Shin splints! Seriously. That was a really rough winter that meant running indoors a lot, so shin splints were the plague. I feel that there were a lot of competitions indoor season that I could have put more into if not for recurring shin pain, as well as an ankle that was giving me problems for a majority of the season and kept me from having good starts out of the blocks.

What will you miss the most?

No doubt the camaraderie of my teammates during every practice. I loved coming back from summer vacation to a group of people who just threw their hearts into track and field and while being serious about our goals we always had so much fun during conditioning, and going through the hardest practices knowing we were all going through it together. Some of my best days were just because of track practice. 

Do you have any advice for younger athletes? 

Leave everything on the track, don't doubt yourself, have no inhibitions. You're capable of so much more than you realize. You can afford to be an assertive jerk out on the track. Don't worry about it. It's your race, your time, and if you put everything you have out there, you'll be so proud of yourself looking back at how far you will have come.

How have your coaches influenced your performances and your life goals overall?

My coaches have definitely been a huge influence, being so passionate about the sport and pushing me to do my best.
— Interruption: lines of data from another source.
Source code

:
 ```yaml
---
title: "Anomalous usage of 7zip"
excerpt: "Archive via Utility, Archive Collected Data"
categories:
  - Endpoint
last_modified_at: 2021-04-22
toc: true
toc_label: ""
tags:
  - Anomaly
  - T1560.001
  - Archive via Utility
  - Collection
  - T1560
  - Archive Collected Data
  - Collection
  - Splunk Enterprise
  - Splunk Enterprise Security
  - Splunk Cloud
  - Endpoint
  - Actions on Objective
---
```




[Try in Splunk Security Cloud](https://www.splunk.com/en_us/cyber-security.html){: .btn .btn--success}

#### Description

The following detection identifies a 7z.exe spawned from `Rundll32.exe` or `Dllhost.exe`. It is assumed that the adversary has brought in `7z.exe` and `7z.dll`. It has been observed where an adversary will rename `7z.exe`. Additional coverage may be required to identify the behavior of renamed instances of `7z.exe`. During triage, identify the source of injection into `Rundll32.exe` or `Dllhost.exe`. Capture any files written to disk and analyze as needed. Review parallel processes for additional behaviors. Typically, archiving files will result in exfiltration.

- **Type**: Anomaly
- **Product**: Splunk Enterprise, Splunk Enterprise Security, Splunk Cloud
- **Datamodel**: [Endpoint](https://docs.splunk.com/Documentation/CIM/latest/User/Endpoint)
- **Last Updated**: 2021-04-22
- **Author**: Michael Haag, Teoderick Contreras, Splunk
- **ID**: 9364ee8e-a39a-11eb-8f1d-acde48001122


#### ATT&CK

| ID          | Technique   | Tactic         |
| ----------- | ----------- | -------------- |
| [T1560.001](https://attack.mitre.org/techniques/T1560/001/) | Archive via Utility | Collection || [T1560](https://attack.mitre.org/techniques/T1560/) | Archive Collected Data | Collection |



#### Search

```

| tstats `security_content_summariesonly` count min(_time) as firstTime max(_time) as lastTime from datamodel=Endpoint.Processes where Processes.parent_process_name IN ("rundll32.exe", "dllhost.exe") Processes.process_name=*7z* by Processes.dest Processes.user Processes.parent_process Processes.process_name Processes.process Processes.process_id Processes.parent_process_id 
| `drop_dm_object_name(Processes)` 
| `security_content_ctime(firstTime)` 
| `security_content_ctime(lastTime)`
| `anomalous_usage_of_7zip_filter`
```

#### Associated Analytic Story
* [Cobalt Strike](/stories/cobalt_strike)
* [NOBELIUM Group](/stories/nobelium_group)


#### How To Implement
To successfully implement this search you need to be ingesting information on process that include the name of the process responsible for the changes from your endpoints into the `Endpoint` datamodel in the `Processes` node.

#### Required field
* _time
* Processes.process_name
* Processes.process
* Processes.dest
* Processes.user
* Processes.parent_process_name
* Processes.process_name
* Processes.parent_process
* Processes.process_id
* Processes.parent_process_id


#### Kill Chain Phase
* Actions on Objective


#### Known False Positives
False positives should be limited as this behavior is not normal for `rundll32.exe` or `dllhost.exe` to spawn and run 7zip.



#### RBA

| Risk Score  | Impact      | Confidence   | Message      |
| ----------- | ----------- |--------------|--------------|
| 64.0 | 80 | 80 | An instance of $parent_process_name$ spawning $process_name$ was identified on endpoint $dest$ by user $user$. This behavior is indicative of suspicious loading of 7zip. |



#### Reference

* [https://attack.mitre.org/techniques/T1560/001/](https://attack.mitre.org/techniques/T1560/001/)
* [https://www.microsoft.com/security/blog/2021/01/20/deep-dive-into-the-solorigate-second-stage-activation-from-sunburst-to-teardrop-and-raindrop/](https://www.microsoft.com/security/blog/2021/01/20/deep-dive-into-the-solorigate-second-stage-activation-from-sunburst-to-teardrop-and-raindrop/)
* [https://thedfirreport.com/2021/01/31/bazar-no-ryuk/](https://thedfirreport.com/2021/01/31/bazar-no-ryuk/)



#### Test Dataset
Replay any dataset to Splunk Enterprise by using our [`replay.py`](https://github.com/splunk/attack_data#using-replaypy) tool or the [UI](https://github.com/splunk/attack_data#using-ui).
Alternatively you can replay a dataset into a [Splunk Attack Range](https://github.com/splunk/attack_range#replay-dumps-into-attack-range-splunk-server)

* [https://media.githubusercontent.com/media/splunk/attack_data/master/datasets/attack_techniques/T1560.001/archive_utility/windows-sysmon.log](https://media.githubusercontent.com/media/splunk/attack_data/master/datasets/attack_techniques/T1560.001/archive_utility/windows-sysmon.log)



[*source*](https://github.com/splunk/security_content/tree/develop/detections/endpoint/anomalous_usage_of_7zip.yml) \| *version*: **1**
They, especially my head coach, really showed us as a team what we were capable of when they'd give us a 300 at the end of practice and set a time - it didn't matter how tired you were, you ran it HARD, and at the end you might have just run a PR and you're like, "Wow, I can do that even after that practice?"

What are your college plans?  

I plan to attend the University of Delaware in fall of 2015 after a gap year, where I will major in Animal Sciences.


I'd like to give a shout-out to my head coach, Fred McCray, for giving me the chance to participate in a fantastic program and showing me just what I'm capable of. Another shout-out to my teammates on the 4x100, there has never been a doubt since day one that your hearts were into the race, and you guys truly believed in what we could do and worked so hard. And third, a shout out to my dad, my second coach, who is the reason I got to where I am. He helped me train for two summers to get to a level to compete in the public league, and gave me so much memorable advice on running that I could write down every single piece of it, exactly as he says it. He coached me during a season of club track, and once I was turned back over to my HS team, if I ever needed a second opinion on how to handle a certain competition that day, I could talk to him.